Column-based import¶
- Table of contents
- Column-based import
note that a much simpler replacement for column-based import, trigger-based import, is under development
this consists of the put_table()
Python function and the XPath mappings (which control how column-based import normalizes the data). this algorithm is a Python reimplementation of VegBank's XML normalization algorithm, which uses *R.P. Bourret's object-relational mapping technique* for XML.
Benchmarks¶
It is >1 order of magnitude faster than row-based import.

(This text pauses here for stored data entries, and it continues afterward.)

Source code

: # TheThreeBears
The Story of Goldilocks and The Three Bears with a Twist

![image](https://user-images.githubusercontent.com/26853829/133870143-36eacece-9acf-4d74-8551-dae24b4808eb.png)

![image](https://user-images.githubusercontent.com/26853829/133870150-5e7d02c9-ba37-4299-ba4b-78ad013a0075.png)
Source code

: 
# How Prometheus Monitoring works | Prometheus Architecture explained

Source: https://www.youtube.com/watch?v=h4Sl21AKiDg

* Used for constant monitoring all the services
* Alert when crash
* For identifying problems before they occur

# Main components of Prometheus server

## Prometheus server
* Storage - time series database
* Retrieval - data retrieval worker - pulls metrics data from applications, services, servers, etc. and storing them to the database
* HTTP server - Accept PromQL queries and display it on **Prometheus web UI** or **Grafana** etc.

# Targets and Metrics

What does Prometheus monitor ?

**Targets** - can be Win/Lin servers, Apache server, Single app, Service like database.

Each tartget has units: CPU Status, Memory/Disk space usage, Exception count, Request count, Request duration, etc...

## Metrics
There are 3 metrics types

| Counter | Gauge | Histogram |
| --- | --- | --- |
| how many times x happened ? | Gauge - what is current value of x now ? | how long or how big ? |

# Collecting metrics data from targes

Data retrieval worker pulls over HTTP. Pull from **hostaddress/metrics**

See the *detailed comparison*.
Simultaneously | Row-based | 2012-3-22 | Column-based | 2012-11-16 | |||||
Datasource | # Rows | Time | ms/row | # Rows | Time | ms/row | Change | ||
Total1: | 3,428,810 | 2.5 days | 62.7 | 31,864,948 | 16:37 | 1.9 | 33x |
Note that row-based import is a significant bottleneck due to the need to pipe data through XML (this is likely a bottleneck for VegBank, too).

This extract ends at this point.